Hate Speech Detection on Twitter
Implementation of our paper titled - "Deep Learning for Hate Speech Detection" (to appear in WWW'17 proceedings).
Dataset
Dataset can be downloaded from https://github.com/zeerakw/hatespeech. Contains tweet id's and corresponding annotations.
Tweets are labelled as either Racist, Sexist or Neither Racist or Sexist.
Use your favourite tweet crawler and download the data and place the tweets in the folder 'tweet_data'.
Requirements
- Keras
- Tensorflow or Theano (we experimented with theano)
- Gensim
- xgboost
- NLTK
- Sklearn
- Numpy
Instructions to run
Before running the model, make sure you have setup the input dataset in a folder named tweet_data
.
To run a model for training, use the following instructions mentioned below. Use appropriate parameter settings to test the variations of the models.

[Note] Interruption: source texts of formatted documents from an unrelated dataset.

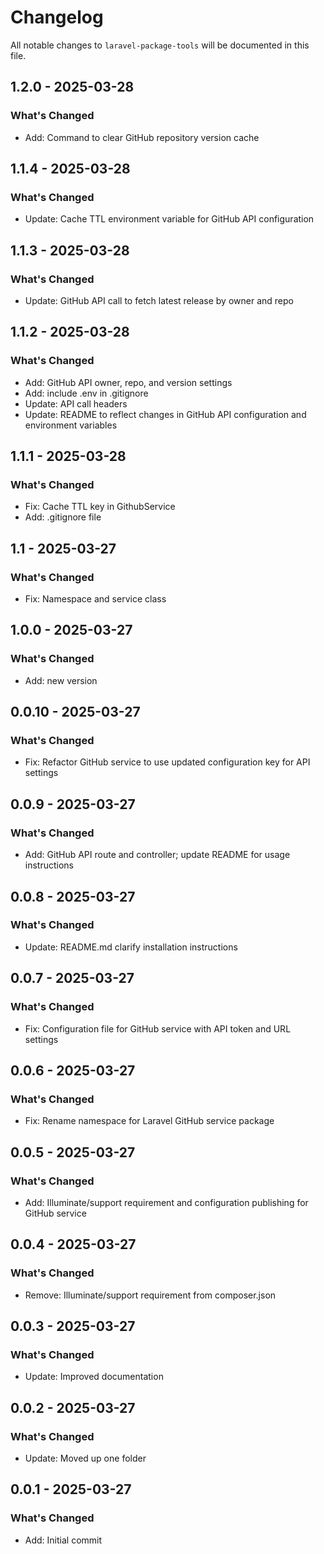 # Changelog

All notable changes to `laravel-package-tools` will be documented in this file.

## 1.2.0 - 2025-03-28

### What's Changed

- Add: Command to clear GitHub repository version cache
## 1.1.4 - 2025-03-28

### What's Changed

- Update: Cache TTL environment variable for GitHub API configuration

## 1.1.3 - 2025-03-28

### What's Changed

- Update: GitHub API call to fetch latest release by owner and repo

## 1.1.2 - 2025-03-28

### What's Changed

- Add: GitHub API owner, repo, and version settings
- Add: include .env in .gitignore
- Update: API call headers
- Update: README to reflect changes in GitHub API configuration and environment variables

## 1.1.1 - 2025-03-28

### What's Changed

- Fix: Cache TTL key in GithubService
- Add: .gitignore file

## 1.1 - 2025-03-27

### What's Changed

- Fix: Namespace and service class

## 1.0.0 - 2025-03-27

### What's Changed

- Add: new version

## 0.0.10 - 2025-03-27

### What's Changed

- Fix: Refactor GitHub service to use updated configuration key for API settings

## 0.0.9 - 2025-03-27

### What's Changed

- Add: GitHub API route and controller; update README for usage instructions

## 0.0.8 - 2025-03-27

### What's Changed

- Update: README.md clarify installation instructions

## 0.0.7 - 2025-03-27

### What's Changed

- Fix: Configuration file for GitHub service with API token and URL settings

## 0.0.6 - 2025-03-27

### What's Changed

- Fix: Rename namespace for Laravel GitHub service package

## 0.0.5 - 2025-03-27

### What's Changed

- Add: Illuminate/support requirement and configuration publishing for GitHub service

## 0.0.4 - 2025-03-27

### What's Changed

- Remove: Illuminate/support requirement from composer.json

## 0.0.3 - 2025-03-27

### What's Changed

- Update: Improved documentation

## 0.0.2 - 2025-03-27

### What's Changed

- Update: Moved up one folder

## 0.0.1 - 2025-03-27

### What's Changed

- Add: Initial commit
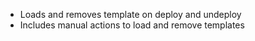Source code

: 
+ Loads and removes template on deploy and undeploy
+ Includes manual actions to load and remove templates
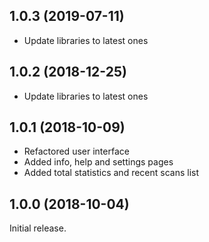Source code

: ## 1.0.3 (2019-07-11)

* Update libraries to latest ones

## 1.0.2 (2018-12-25)

* Update libraries to latest ones

## 1.0.1 (2018-10-09)

* Refactored user interface
* Added info, help and settings pages
* Added total statistics and recent scans list

## 1.0.0 (2018-10-04)

Initial release.
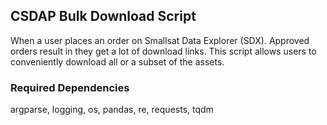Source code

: ## CSDAP Bulk Download Script

When a user places an order on Smallsat Data Explorer (SDX). Approved orders result in  they get a lot of download links. This script allows users to conveniently download all or a subset of the assets.

### Required Dependencies

argparse, logging, os, pandas, re, requests, tqdm


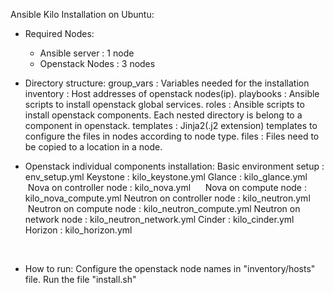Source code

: Ansible Kilo Installation on Ubuntu:

- Required Nodes:
    - Ansible server  : 1 node
    - Openstack Nodes : 3 nodes
    
- Directory structure:
    group_vars  : Variables needed for the installation
    inventory   : Host addresses of openstack nodes(ip).
    playbooks   : Ansible scripts to install openstack global services.
    roles       : Ansible scripts to install openstack components. Each nested directory is belong to a component in openstack.
    templates   : Jinja2(.j2 extension) templates to configure the files in nodes according to node type.
    files       : Files need to be copied to a location in a node.
    
 -  Openstack individual components installation:
      Basic environment setup     : env_setup.yml
      Keystone                    : kilo_keystone.yml
      Glance                      : kilo_glance.yml
      Nova on controller node     : kilo_nova.yml
      Nova on compute node        : kilo_nova_compute.yml
      Neutron on controller node  : kilo_neutron.yml
      Neutron on compute node     : kilo_neutron_compute.yml
      Neutron on network node     : kilo_neutron_network.yml
      Cinder                      : kilo_cinder.yml
      Horizon                     : kilo_horizon.yml
      
      
 -  How to run:
      Configure the openstack node names in "inventory/hosts" file.
      Run the file "install.sh"
      


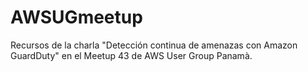 # AWSUGmeetup
Recursos de la charla "Detección continua de amenazas con Amazon GuardDuty" en el Meetup 43 de AWS User Group Panamà.
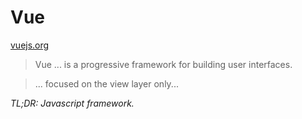 # Vue

[vuejs.org](https://vuejs.org/)

> Vue ... is a progressive framework for building user interfaces.

> ... focused on the view layer only...

_TL;DR: Javascript framework._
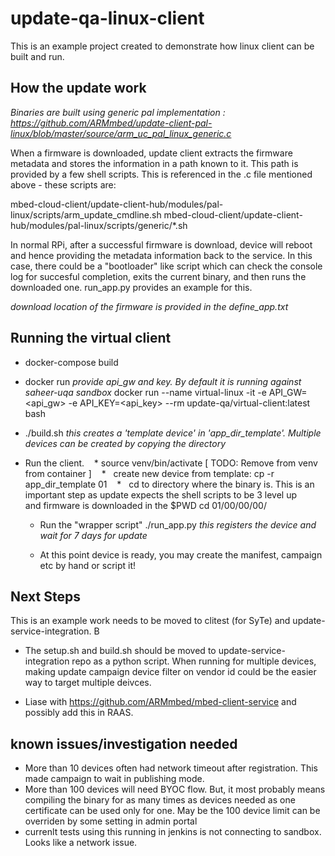 # update-qa-linux-client
This is an example project created to demonstrate how linux client can be built and run.

## How the update work
_Binaries are built using generic pal implementation : https://github.com/ARMmbed/update-client-pal-linux/blob/master/source/arm_uc_pal_linux_generic.c_

When a firmware is downloaded, update client extracts the firmware metadata and stores the information in a path known to it. This path is provided by a few shell scripts. This is referenced in the .c file mentioned above - these scripts are:

mbed-cloud-client/update-client-hub/modules/pal-linux/scripts/arm_update_cmdline.sh
mbed-cloud-client/update-client-hub/modules/pal-linux/scripts/generic/*.sh

In normal RPi, after a successful firmware is download, device will reboot and hence providing the metadata information back to the service. In this case, there could be a "bootloader" like script which can check the console log for succesful completion, exits the current binary, and then runs the downloaded one. run_app.py provides an example for this.

_download location of the firmware is provided in the define_app.txt_


## Running the virtual client
*  docker-compose build
*  docker run
    _provide api_gw and key. By default it is running against saheer-uqa sandbox_
    docker run --name virtual-linux -it -e API_GW=<api_gw> -e API_KEY=<api_key> --rm update-qa/virtual-client:latest  bash
    
*  ./build.sh
    _this creates a 'template device' in 'app_dir_template'. Multiple devices can be created by copying the directory_

*  Run the client. 
    *   source venv/bin/activate [ TODO: Remove from venv from container ]
    *   create new device from template: cp -r app_dir_template 01
    *   cd to directory where the binary is. This is an important step as update expects the shell scripts to be 3 level up           and firmware is downloaded in the $PWD
        cd 01/00/00/00/
    
    *   Run the "wrapper script" ./run_app.py
        _this registers the device and wait for 7 days for update_
    
    *   At this point device is ready, you may create the manifest, campaign etc by hand or script it!


## Next Steps
This is an example work needs to be moved to clitest (for SyTe) and update-service-integration. B

* The setup.sh and build.sh should be moved to update-service-integration repo as a python script. When running for multiple devices, making update campaign device filter on vendor id could be the easier way to target multiple deivces.

* Liase with https://github.com/ARMmbed/mbed-client-service and possibly add this in RAAS.

## known issues/investigation needed
* More than 10 devices often had network timeout after registration. This made campaign to wait in publishing mode.
* More than 100 devices will need BYOC flow. But, it most probably means compiling the binary for as many times as devices needed as one certificate can be used only for one. May be the 100 device limit can be overriden by some setting in admin portal
* currenlt tests using this running in jenkins is not connecting to sandbox. Looks like a network issue.



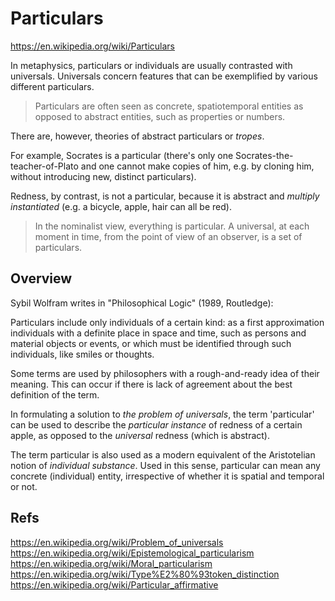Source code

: # Particulars

https://en.wikipedia.org/wiki/Particulars

In metaphysics, particulars or individuals are usually contrasted with universals. Universals concern features that can be exemplified by various different particulars.
>Particulars are often seen as concrete, spatiotemporal entities as opposed to abstract entities, such as properties or numbers.

There are, however, theories of abstract particulars or *tropes*. 

For example, Socrates is a particular (there's only one Socrates-the-teacher-of-Plato and one cannot make copies of him, e.g. by cloning him, without introducing new, distinct particulars). 

Redness, by contrast, is not a particular, because it is abstract and *multiply instantiated* (e.g. a bicycle, apple, hair can all be red).

>In the nominalist view, everything is particular. A universal, at each moment in time, from the point of view of an observer, is a set of particulars.

## Overview

Sybil Wolfram writes in "Philosophical Logic" (1989, Routledge):

  Particulars include only individuals of a certain kind: as a first approximation individuals with a definite place in space and time, such as persons and material objects or events, or which must be identified through such individuals, like smiles or thoughts.

Some terms are used by philosophers with a rough-and-ready idea of their meaning. This can occur if there is lack of agreement about the best definition of the term. 

In formulating a solution to *the problem of universals*, the term 'particular' can be used to describe the *particular instance* of redness of a certain apple, as opposed to the *universal* redness (which is abstract).

The term particular is also used as a modern equivalent of the Aristotelian notion of *individual substance*. Used in this sense, particular can mean any concrete (individual) entity, irrespective of whether it is spatial and temporal or not.


## Refs

https://en.wikipedia.org/wiki/Problem_of_universals
https://en.wikipedia.org/wiki/Epistemological_particularism
https://en.wikipedia.org/wiki/Moral_particularism
https://en.wikipedia.org/wiki/Type%E2%80%93token_distinction
https://en.wikipedia.org/wiki/Particular_affirmative
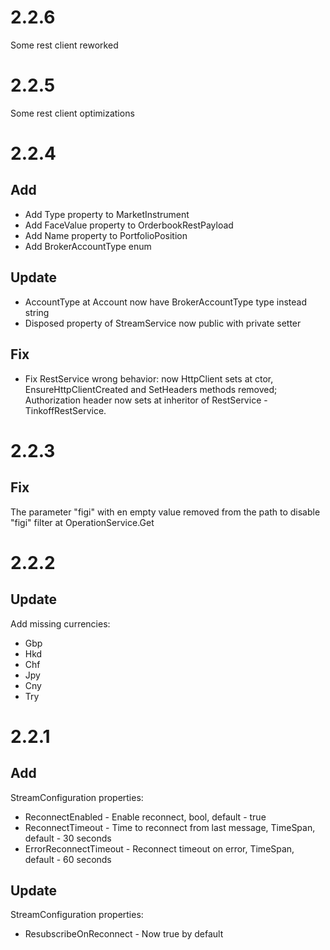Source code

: 2.2.6
==========================
Some rest client reworked

2.2.5
==========================
Some rest client optimizations

2.2.4
==========================
Add
--------------------------
* Add Type property to MarketInstrument
* Add FaceValue property to OrderbookRestPayload
* Add Name property to PortfolioPosition
* Add BrokerAccountType enum

Update
-------------------------
* AccountType at Account now have BrokerAccountType type instead string
* Disposed property of StreamService now public with private setter 

Fix
-------------------------
* Fix RestService wrong behavior: now HttpClient sets at ctor, EnsureHttpClientCreated and SetHeaders methods removed; Authorization header now sets at inheritor of RestService - TinkoffRestService.

2.2.3
==========================
Fix
--------------------------
The parameter "figi" with en empty value removed from the path to disable "figi" filter at OperationService.Get


2.2.2
==========================
Update
--------------------------
Add missing currencies:
* Gbp
* Hkd
* Chf
* Jpy
* Cny
* Try


2.2.1
==========================
Add
--------------------------
StreamConfiguration properties:
* ReconnectEnabled - Enable reconnect, bool, default - true
* ReconnectTimeout - Time to reconnect from last message, TimeSpan, default - 30 seconds
* ErrorReconnectTimeout - Reconnect timeout on error,  TimeSpan, default - 60 seconds

Update
--------------------------
StreamConfiguration properties:
* ResubscribeOnReconnect - Now true by default
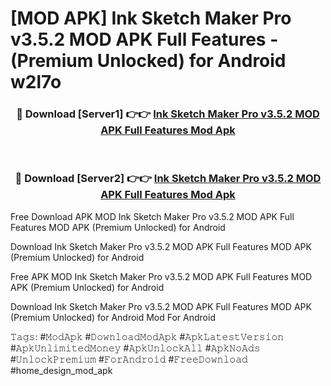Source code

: # [MOD APK] Ink Sketch Maker Pro v3.5.2 MOD APK Full Features - (Premium Unlocked) for Android w2l7o



<div align="center">
<h3>🔴 Download [Server1] 👉👉 <a href="https://momento.my/?title=Ink_Sketch_Maker_Pro_v3.5.2_MOD_APK_Full_Features">Ink Sketch Maker Pro v3.5.2 MOD APK Full Features Mod Apk</a></h3><br>

<h3>🔴 Download [Server2] 👉👉 <a href="https://momento.my/?title=Ink_Sketch_Maker_Pro_v3.5.2_MOD_APK_Full_Features">Ink Sketch Maker Pro v3.5.2 MOD APK Full Features Mod Apk</a></h3>
</div>



Free Download APK MOD Ink Sketch Maker Pro v3.5.2 MOD APK Full Features MOD APK (Premium Unlocked) for Android

Download Ink Sketch Maker Pro v3.5.2 MOD APK Full Features MOD APK (Premium Unlocked) for Android

Free APK MOD Ink Sketch Maker Pro v3.5.2 MOD APK Full Features MOD APK (Premium Unlocked) for Android

Download Ink Sketch Maker Pro v3.5.2 MOD APK Full Features MOD APK (Premium Unlocked) for Android Mod For Android

𝚃𝚊𝚐𝚜: #𝙼𝚘𝚍𝙰𝚙𝚔 #𝙳𝚘𝚠𝚗𝚕𝚘𝚊𝚍𝙼𝚘𝚍𝙰𝚙𝚔 #𝙰𝚙𝚔𝙻𝚊𝚝𝚎𝚜𝚝𝚅𝚎𝚛𝚜𝚒𝚘𝚗 #𝙰𝚙𝚔𝚄𝚗𝚕𝚒𝚖𝚒𝚝𝚎𝚍𝙼𝚘𝚗𝚎𝚢 #𝙰𝚙𝚔𝚄𝚗𝚕𝚘𝚌𝚔𝙰𝚕𝚕 #𝙰𝚙𝚔𝙽𝚘𝙰𝚍𝚜 #𝚄𝚗𝚕𝚘𝚌𝚔𝙿𝚛𝚎𝚖𝚒𝚞𝚖 #𝙵𝚘𝚛𝙰𝚗𝚍𝚛𝚘𝚒𝚍 #𝙵𝚛𝚎𝚎𝙳𝚘𝚠𝚗𝚕𝚘𝚊𝚍 #home_design_mod_apk
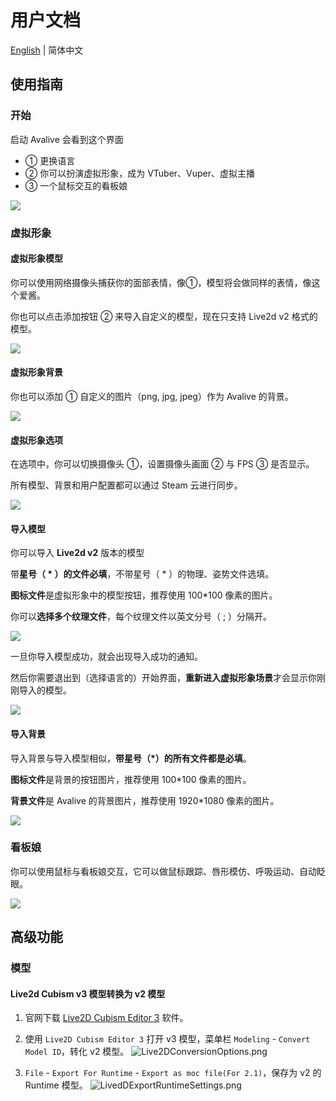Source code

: # 用户文档

[English](https://github.com/avamoe/Avalive/blob/master/Doc/UserDocumentation.md) | 简体中文

## 使用指南

### 开始

启动 Avalive 会看到这个界面

* ① 更换语言
* ② 你可以扮演虚拟形象，成为 VTuber、Vuper、虚拟主播
* ③ 一个鼠标交互的看板娘

![](../Assets/Resources/Avalive-Tutorial1.png)

### 虚拟形象

#### 虚拟形象模型

你可以使用网络摄像头捕获你的面部表情，像①，模型将会做同样的表情，像这个爱酱。

你也可以点击添加按钮 ② 来导入自定义的模型，现在只支持 Live2d v2 格式的模型。

![](../Assets/Resources/Avalive-Tutorial2.png)

#### 虚拟形象背景

你也可以添加 ① 自定义的图片（png, jpg, jpeg）作为 Avalive 的背景。

![](../Assets/Resources/Avalive-Tutorial3.png)

#### 虚拟形象选项

在选项中，你可以切换摄像头 ①，设置摄像头画面 ② 与 FPS ③ 是否显示。

所有模型、背景和用户配置都可以通过 Steam 云进行同步。

![](../Assets/Resources/Avalive-Tutorial4.png)

#### 导入模型

你可以导入 **Live2d v2** 版本的模型

带**星号（ * ）的文件必填**，不带星号（ * ）的物理、姿势文件选填。

**图标文件**是虚拟形象中的模型按钮，推荐使用 100*100 像素的图片。

你可以**选择多个纹理文件**，每个纹理文件以英文分号（ ; ）分隔开。

![](../Assets/Resources/Avalive-Tutorial5.png)

一旦你导入模型成功，就会出现导入成功的通知。

然后你需要退出到（选择语言的）开始界面，**重新进入虚拟形象场景**才会显示你刚刚导入的模型。

![](../Assets/Resources/Avalive-Tutorial6.png)

#### 导入背景

导入背景与导入模型相似，**带星号（*）的所有文件都是必填**。

**图标文件**是背景的按钮图片，推荐使用 100*100 像素的图片。

**背景文件**是 Avalive 的背景图片，推荐使用 1920*1080 像素的图片。

![](../Assets/Resources/Avalive-Tutorial7.png)

### 看板娘

你可以使用鼠标与看板娘交互，它可以做鼠标跟踪、唇形模仿、呼吸运动、自动眨眼。

![](../Assets/Resources/Avalive-Tutorial8.png)

## 高级功能

### 模型

#### Live2d Cubism v3 模型转换为 v2 模型

1. 官网下载 [Live2D Cubism Editor 3](https://www.live2d.com/download/cubism/) 软件。

2. 使用 `Live2D Cubism Editor 3` 打开 v3 模型，菜单栏 `Modeling` - `Convert Model ID`，转化 v2 模型。
    ![Live2DConversionOptions.png](../Assets/Resources/Live2DConversionOptions.png)

3. `File` - `Export For Runtime` - `Export as moc file(For 2.1)`，保存为 v2 的 Runtime 模型。
    ![LivedDExportRuntimeSettings.png](../Assets/Resources/LivedDExportRuntimeSettings.png)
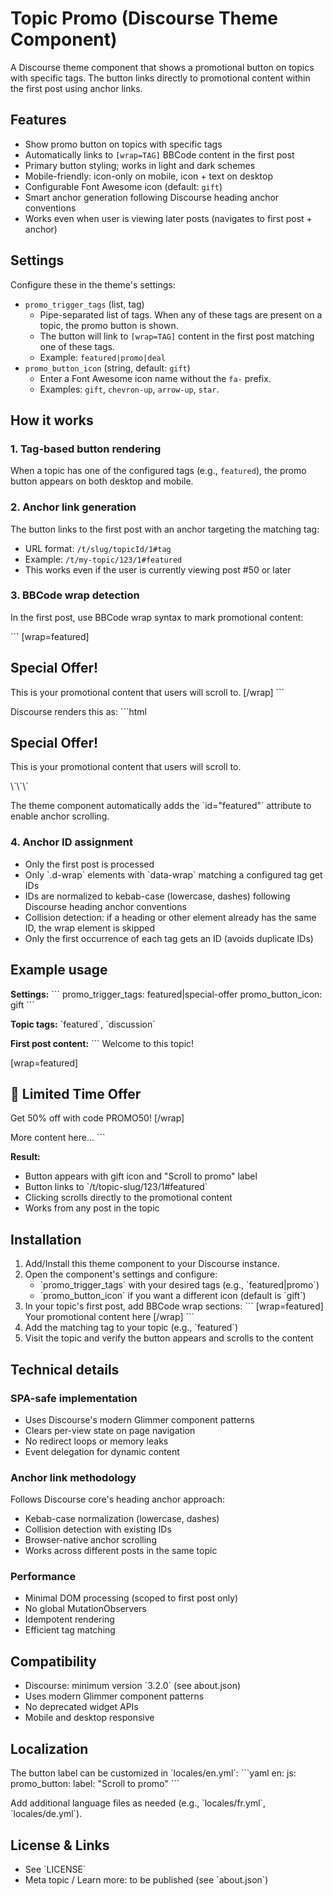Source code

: # Topic Promo (Discourse Theme Component)

A Discourse theme component that shows a promotional button on topics with specific tags. The button links directly to promotional content within the first post using anchor links.

## Features
- Show promo button on topics with specific tags
- Automatically links to `[wrap=TAG]` BBCode content in the first post
- Primary button styling; works in light and dark schemes
- Mobile-friendly: icon-only on mobile, icon + text on desktop
- Configurable Font Awesome icon (default: `gift`)
- Smart anchor generation following Discourse heading anchor conventions
- Works even when user is viewing later posts (navigates to first post + anchor)

## Settings
Configure these in the theme's settings:

- `promo_trigger_tags` (list, tag)
  - Pipe-separated list of tags. When any of these tags are present on a topic, the promo button is shown.
  - The button will link to `[wrap=TAG]` content in the first post matching one of these tags.
  - Example: `featured|promo|deal`
- `promo_button_icon` (string, default: `gift`)
  - Enter a Font Awesome icon name without the `fa-` prefix.
  - Examples: `gift`, `chevron-up`, `arrow-up`, `star`.

## How it works

### 1. Tag-based button rendering
When a topic has one of the configured tags (e.g., `featured`), the promo button appears on both desktop and mobile.

### 2. Anchor link generation
The button links to the first post with an anchor targeting the matching tag:
- URL format: `/t/slug/topicId/1#tag`
- Example: `/t/my-topic/123/1#featured`
- This works even if the user is currently viewing post #50 or later

### 3. BBCode wrap detection
In the first post, use BBCode wrap syntax to mark promotional content:

\`\`\`
[wrap=featured]
## Special Offer!
This is your promotional content that users will scroll to.
[/wrap]
\`\`\`

Discourse renders this as:
\`\`\`html
<div class="d-wrap" data-wrap="featured" id="featured">
  <h2>Special Offer!</h2>
  <p>This is your promotional content that users will scroll to.</p>
</div>
\`\`\`

The theme component automatically adds the \`id="featured"\` attribute to enable anchor scrolling.

### 4. Anchor ID assignment
- Only the first post is processed
- Only \`.d-wrap\` elements with \`data-wrap\` matching a configured tag get IDs
- IDs are normalized to kebab-case (lowercase, dashes) following Discourse heading anchor conventions
- Collision detection: if a heading or other element already has the same ID, the wrap element is skipped
- Only the first occurrence of each tag gets an ID (avoids duplicate IDs)

## Example usage

**Settings:**
\`\`\`
promo_trigger_tags: featured|special-offer
promo_button_icon: gift
\`\`\`

**Topic tags:** \`featured\`, \`discussion\`

**First post content:**
\`\`\`
Welcome to this topic!

[wrap=featured]
## 🎁 Limited Time Offer
Get 50% off with code PROMO50!
[/wrap]

More content here...
\`\`\`

**Result:**
- Button appears with gift icon and "Scroll to promo" label
- Button links to \`/t/topic-slug/123/1#featured\`
- Clicking scrolls directly to the promotional content
- Works from any post in the topic

## Installation
1) Add/Install this theme component to your Discourse instance.
2) Open the component's settings and configure:
   - \`promo_trigger_tags\` with your desired tags (e.g., \`featured|promo\`)
   - \`promo_button_icon\` if you want a different icon (default is \`gift\`)
3) In your topic's first post, add BBCode wrap sections:
   \`\`\`
   [wrap=featured]
   Your promotional content here
   [/wrap]
   \`\`\`
4) Add the matching tag to your topic (e.g., \`featured\`)
5) Visit the topic and verify the button appears and scrolls to the content

## Technical details

### SPA-safe implementation
- Uses Discourse's modern Glimmer component patterns
- Clears per-view state on page navigation
- No redirect loops or memory leaks
- Event delegation for dynamic content

### Anchor link methodology
Follows Discourse core's heading anchor approach:
- Kebab-case normalization (lowercase, dashes)
- Collision detection with existing IDs
- Browser-native anchor scrolling
- Works across different posts in the same topic

### Performance
- Minimal DOM processing (scoped to first post only)
- No global MutationObservers
- Idempotent rendering
- Efficient tag matching

## Compatibility
- Discourse: minimum version \`3.2.0\` (see about.json)
- Uses modern Glimmer component patterns
- No deprecated widget APIs
- Mobile and desktop responsive

## Localization
The button label can be customized in \`locales/en.yml\`:
\`\`\`yaml
en:
  js:
    promo_button:
      label: "Scroll to promo"
\`\`\`

Add additional language files as needed (e.g., \`locales/fr.yml\`, \`locales/de.yml\`).

## License & Links
- See \`LICENSE\`
- Meta topic / Learn more: to be published (see \`about.json\`)
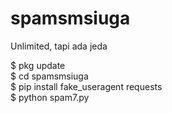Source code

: # spamsmsiuga
Unlimited, tapi ada jeda

$ pkg update\
$ cd spamsmsiuga\
$ pip install fake_useragent requests\
$ python spam7.py

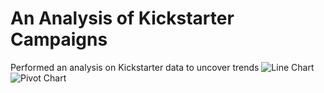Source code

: # An Analysis of Kickstarter Campaigns
Performed an analysis on Kickstarter data to uncover trends
![Line Chart](/Line_Chart)
![Pivot Chart](/Desktop/Data_Analysis_Bootcamp/Crowdfunding_Analysis/Pivot_Chart.png)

This script contains code for runnning NN_model + GDBT.
Steps to run NN_model + GDBT
- Run NN_model first (CNN/LSTM/Fast_text). It will create a model file
- Change the name of the file at line 50 pointing to the model file
- Run nn_classifier file as per instructions below
python nn_classifier.py <GradientBoosting(xgboost) or Random Forest>
- BagOfWords models - BoWV.py[does not supports XGBOOST, supports sklearn's GBDT]
usage: BoWV.py [-h] -m [Deprecated]
{logistic,gradient_boosting,random_forest,svm,svm_linear} -f
EMBEDDINGFILE -d DIMENSION --tokenizer {glove,nltk} [-s SEED]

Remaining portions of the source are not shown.